When creating a model, it'll require a name, a unique ID and you can give it an icon to represent what it is modelling.
Properties
Properties belong on a Model to denote the data that makes up your Model. Properties are arbitrary and can be informational or used to track the current state of an Asset. For example you could add a property for a Location, or a temperature reading from a device.
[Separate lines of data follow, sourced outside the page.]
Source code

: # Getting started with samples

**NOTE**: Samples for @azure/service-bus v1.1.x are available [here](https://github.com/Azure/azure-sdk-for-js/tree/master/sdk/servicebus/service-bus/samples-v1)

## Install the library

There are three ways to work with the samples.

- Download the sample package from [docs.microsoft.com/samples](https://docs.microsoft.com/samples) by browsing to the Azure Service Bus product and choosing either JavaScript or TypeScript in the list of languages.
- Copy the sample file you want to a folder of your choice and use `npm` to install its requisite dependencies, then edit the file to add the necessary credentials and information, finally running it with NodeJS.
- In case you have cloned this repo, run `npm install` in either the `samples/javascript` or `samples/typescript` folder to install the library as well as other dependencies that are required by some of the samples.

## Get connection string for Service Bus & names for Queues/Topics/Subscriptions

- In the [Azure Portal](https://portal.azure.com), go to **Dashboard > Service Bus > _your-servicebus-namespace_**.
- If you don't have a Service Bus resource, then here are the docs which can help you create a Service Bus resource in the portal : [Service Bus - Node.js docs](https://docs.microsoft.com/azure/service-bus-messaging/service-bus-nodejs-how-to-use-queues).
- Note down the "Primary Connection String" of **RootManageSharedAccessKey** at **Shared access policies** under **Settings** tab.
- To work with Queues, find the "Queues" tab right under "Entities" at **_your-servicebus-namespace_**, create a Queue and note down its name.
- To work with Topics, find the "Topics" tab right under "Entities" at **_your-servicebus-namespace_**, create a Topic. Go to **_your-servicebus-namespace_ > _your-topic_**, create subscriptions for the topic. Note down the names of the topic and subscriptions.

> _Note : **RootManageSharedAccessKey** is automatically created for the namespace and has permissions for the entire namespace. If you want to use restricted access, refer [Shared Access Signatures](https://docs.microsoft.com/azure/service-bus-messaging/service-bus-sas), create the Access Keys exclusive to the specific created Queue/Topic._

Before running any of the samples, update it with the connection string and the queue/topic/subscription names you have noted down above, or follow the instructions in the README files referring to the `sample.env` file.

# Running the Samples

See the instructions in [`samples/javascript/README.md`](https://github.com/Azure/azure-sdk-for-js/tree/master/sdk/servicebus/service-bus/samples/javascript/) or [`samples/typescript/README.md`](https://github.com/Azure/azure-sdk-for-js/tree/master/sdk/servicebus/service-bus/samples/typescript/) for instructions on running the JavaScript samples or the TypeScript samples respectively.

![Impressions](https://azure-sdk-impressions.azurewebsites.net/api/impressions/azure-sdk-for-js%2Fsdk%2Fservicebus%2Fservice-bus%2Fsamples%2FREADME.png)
Property IDs are unique to the Model the property is on, and will be referenced in Ingresses, Automations and other aspects of the Twin Engine.
Connectors
A Connector in the Twin Engine provides access for other parts of the Twin Engine, such as Automations and Ingresses, to connect to external services for read or write capability. For example, you can create an MQTT Connector to receive data from an MQTT Broker, or send MQTT messages for write capability.
Ingresses
An Ingress is used in the Twin Engine to ingress messages to Models or Events. When a message is received, you can use them to map the incomming data to Model Properties, or emit Events within the Twin Engine. These updates can be used to trigger Automations later.
Automations
Automations allow you to do a wide range of actions within the Hark Platform, and they allow you to model your business processes. With a wide range of Triggers, Conditions and Actions you can construct rules to do many things such as manage your data within the Hark Platform, contact external services, active Alarms and much more.
Automations can optionally belong to a Model for organization, but can also exist Organization-wide.
- Triggers - Defined against an Automation to trigger your Automation when certain actions have occured, e.g: MQTT message, Alarm activated, and more.
- Conditions - What conditions must pass for your Automation to be triggered? e.g: Time of Day, telemetry and property checks, and more.
- Actions - Define what to do when your Automation is triggered and passes any Conditions, e.g: Send an SMS or Email, Set a Model Property, Send an MQTT message and more.
- Each Action can contain an optional set of Conditions against them to only run them when the defined Conditions pass.
Alarms
Alarms can be activate to help monitor faults or issues with the assets your are Modelling the Hark Platform. For example, when a fault is active on a remote device, you can activate an Alarm, or when telemetry tells you an issue could occur, you can activate an Alarm.
Alarms can be activated, updated or cleared by using our Automations to define the rules for when an Alarm should be activated, updated or cleared.
Events
Events can be raised to track when things have occured, they can be used in many different ways in the Hark Platform such as logging that something has occured, tracking information over time or to trigger Automations. Ingresses and Automations can raise events depending on incomming messages from a Connector, or a set of defined rules on an Automation.